## TASK DETAILS
Given the records below, pull every line with the word "left" into the answer.

*** Opening DATA FOR THE TASK ***

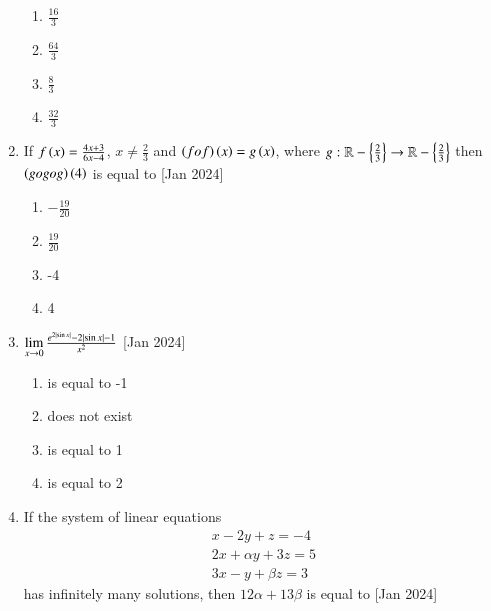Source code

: \documentclass[journal]{IEEEtran}
\begin{document}
\begin{enumerate}
\begin{multicols}{4}
\begin{enumerate}
        \item $\frac{16}{3}$
        \item $\frac{64}{3}$
        \item $\frac{8}{3}$
        \item $\frac{32}{3}$
    \end{enumerate}
\end{multicols}

    \item If $f\left(x\right) = \frac{4x+3}{6x-4}$, $x \ne \frac{2}{3}$ and
    $\left(fof\right)\left(x\right) = g\left(x\right)$, where $g:\mathbb{R} - \left\{\frac{2}{3}\right\} \to
    \mathbb{R} - \left\{\frac{2}{3}\right\}$ then $\left(gogog\right)\left(4\right)$ is equal to
    \hfill{[Jan 2024]}
    
    \begin{multicols}{4}
\begin{enumerate}

        \item $-\frac{19}{20}$
        \item $\frac{19}{20}$
        \item -4
        \item 4
    \end{enumerate}
\end{multicols}

    \item $\lim\limits_{x \to 0} \frac{e^{2\left\vert\sin x\right\vert} - 2\left\vert\sin x\right\vert - 1}{x^2}$
    \hfill{[Jan 2024]}
    
    \begin{multicols}{4}
\begin{enumerate}

        \item is equal to -1 
        \item does not exist
        \item is equal to 1 
        \item is equal to 2 
    \end{enumerate}
\end{multicols}

    \item If the system of linear equations
    \begin{align*}
        x - 2y + z = -4 \\
        2x + \alpha y + 3z = 5 \\
        3x - y + \beta z = 3
    \end{align*}
    has infinitely many solutions, then $12\alpha + 13\beta$ is equal to
    \hfill{[Jan 2024]}


\end{enumerate}
\end{document}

*** Closing DATA FOR THE TASK ***

## ANSWER TO THIS PROBLEM
    \item If $f\left(x\right) = \frac{4x+3}{6x-4}$, $x \ne \frac{2}{3}$ and
    $\left(fof\right)\left(x\right) = g\left(x\right)$, where $g:\mathbb{R} - \left\{\frac{2}{3}\right\} \to
    \mathbb{R} - \left\{\frac{2}{3}\right\}$ then $\left(gogog\right)\left(4\right)$ is equal to
    \item $\lim\limits_{x \to 0} \frac{e^{2\left\vert\sin x\right\vert} - 2\left\vert\sin x\right\vert - 1}{x^2}$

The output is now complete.